> _Work instructions_
Search the listing below, and show each line that includes the word "program".

> _Records for this exercise_
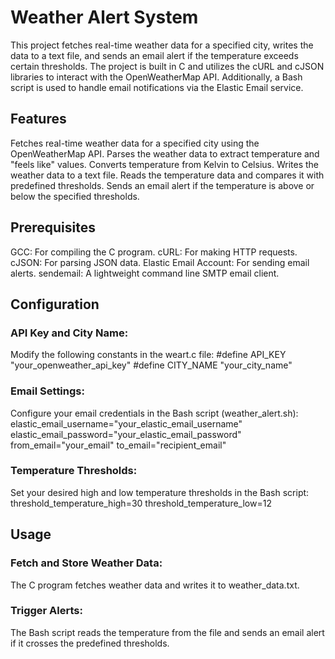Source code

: # Weather Alert System
This project fetches real-time weather data for a specified city, writes the data to a text file, and sends an email alert if the temperature exceeds certain thresholds. The project is built in C and utilizes the cURL and cJSON libraries to interact with the OpenWeatherMap API. Additionally, a Bash script is used to handle email notifications via the Elastic Email service.

## Features
Fetches real-time weather data for a specified city using the OpenWeatherMap API.
Parses the weather data to extract temperature and "feels like" values.
Converts temperature from Kelvin to Celsius.
Writes the weather data to a text file.
Reads the temperature data and compares it with predefined thresholds.
Sends an email alert if the temperature is above or below the specified thresholds.

## Prerequisites
GCC: For compiling the C program.
cURL: For making HTTP requests.
cJSON: For parsing JSON data.
Elastic Email Account: For sending email alerts.
sendemail: A lightweight command line SMTP email client.

## Configuration
### API Key and City Name:
Modify the following constants in the weart.c file:
#define API_KEY "your_openweather_api_key"
#define CITY_NAME "your_city_name"

### Email Settings:
Configure your email credentials in the Bash script (weather_alert.sh):
elastic_email_username="your_elastic_email_username"
elastic_email_password="your_elastic_email_password"
from_email="your_email"
to_email="recipient_email"

### Temperature Thresholds:
Set your desired high and low temperature thresholds in the Bash script:
threshold_temperature_high=30
threshold_temperature_low=12

## Usage

### Fetch and Store Weather Data:
The C program fetches weather data and writes it to weather_data.txt.

### Trigger Alerts:
The Bash script reads the temperature from the file and sends an email alert if it crosses the predefined thresholds.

> _Output for this exercise_
GCC: For compiling the C program.
The C program fetches weather data and writes it to weather_data.txt.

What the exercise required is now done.